Batch U projection all-reduces into single NCCL collective by stmcgovern · Pull Request #72 · Red-Hat-AI-Innovation-Team/mini_trainer

stmcgovern · 2026-03-03T22:52:33Z

Closes #71

Batch all per-target U projection coefficient all-reduces into a single
dist.all_reduce call. Reduces 224 NCCL kernel launches to 1 per step
(Llama-8B). Data volume unchanged — this targets launch latency, not bandwidth.

Benchmark (2× H200, NVLink, 224 targets):

	Individual	Batched
Wall time	12.4 ms	7.1 ms
Speedup	—	1.8×
NCCL launches	224	1
Per-call overhead	56 μs	—

Single-GPU path unchanged.
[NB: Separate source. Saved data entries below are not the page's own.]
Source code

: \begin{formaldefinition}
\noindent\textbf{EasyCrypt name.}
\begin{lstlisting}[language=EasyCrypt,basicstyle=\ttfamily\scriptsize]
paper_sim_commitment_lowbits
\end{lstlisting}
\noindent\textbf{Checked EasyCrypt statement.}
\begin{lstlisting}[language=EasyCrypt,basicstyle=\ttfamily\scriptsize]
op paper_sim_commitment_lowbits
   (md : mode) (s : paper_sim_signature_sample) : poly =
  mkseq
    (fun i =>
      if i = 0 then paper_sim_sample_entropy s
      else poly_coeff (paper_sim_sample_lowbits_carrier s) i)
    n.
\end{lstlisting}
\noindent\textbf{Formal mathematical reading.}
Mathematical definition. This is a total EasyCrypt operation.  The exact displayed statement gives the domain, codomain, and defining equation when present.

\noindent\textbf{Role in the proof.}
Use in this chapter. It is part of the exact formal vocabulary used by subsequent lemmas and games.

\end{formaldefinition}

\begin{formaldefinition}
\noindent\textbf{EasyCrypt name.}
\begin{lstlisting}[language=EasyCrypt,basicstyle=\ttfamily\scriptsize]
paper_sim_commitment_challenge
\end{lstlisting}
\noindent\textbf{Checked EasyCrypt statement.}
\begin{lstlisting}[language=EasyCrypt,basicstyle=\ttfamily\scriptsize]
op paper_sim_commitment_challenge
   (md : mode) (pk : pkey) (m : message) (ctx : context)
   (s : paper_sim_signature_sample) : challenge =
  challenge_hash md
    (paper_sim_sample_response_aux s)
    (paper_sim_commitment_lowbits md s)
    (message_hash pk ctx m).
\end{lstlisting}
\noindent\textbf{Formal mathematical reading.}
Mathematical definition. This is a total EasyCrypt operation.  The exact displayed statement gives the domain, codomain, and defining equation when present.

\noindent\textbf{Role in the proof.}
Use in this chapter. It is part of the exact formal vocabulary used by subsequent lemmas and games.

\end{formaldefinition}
Transient memory only (~1.4 GB for Llama-8B,
freed after project_gradients returns).

Changes

project_gradient_to_orthogonal_space gains skip_u kwarg (default False)
project_gradients restructured into compute → batch all-reduce → apply
for the distributed path
5 new tests including test_batched_path_matches_unbatched (bitwise equality
vs unbatched path)

Summary by CodeRabbit

Release Notes

New Features
- Added optional parameter to control gradient projection behavior in distributed training scenarios.
- Implemented batched all-reduce optimization for improved distributed training performance across multiple modules.
Tests
- Added comprehensive test coverage for batched gradient projection behavior and multi-module optimization scenarios.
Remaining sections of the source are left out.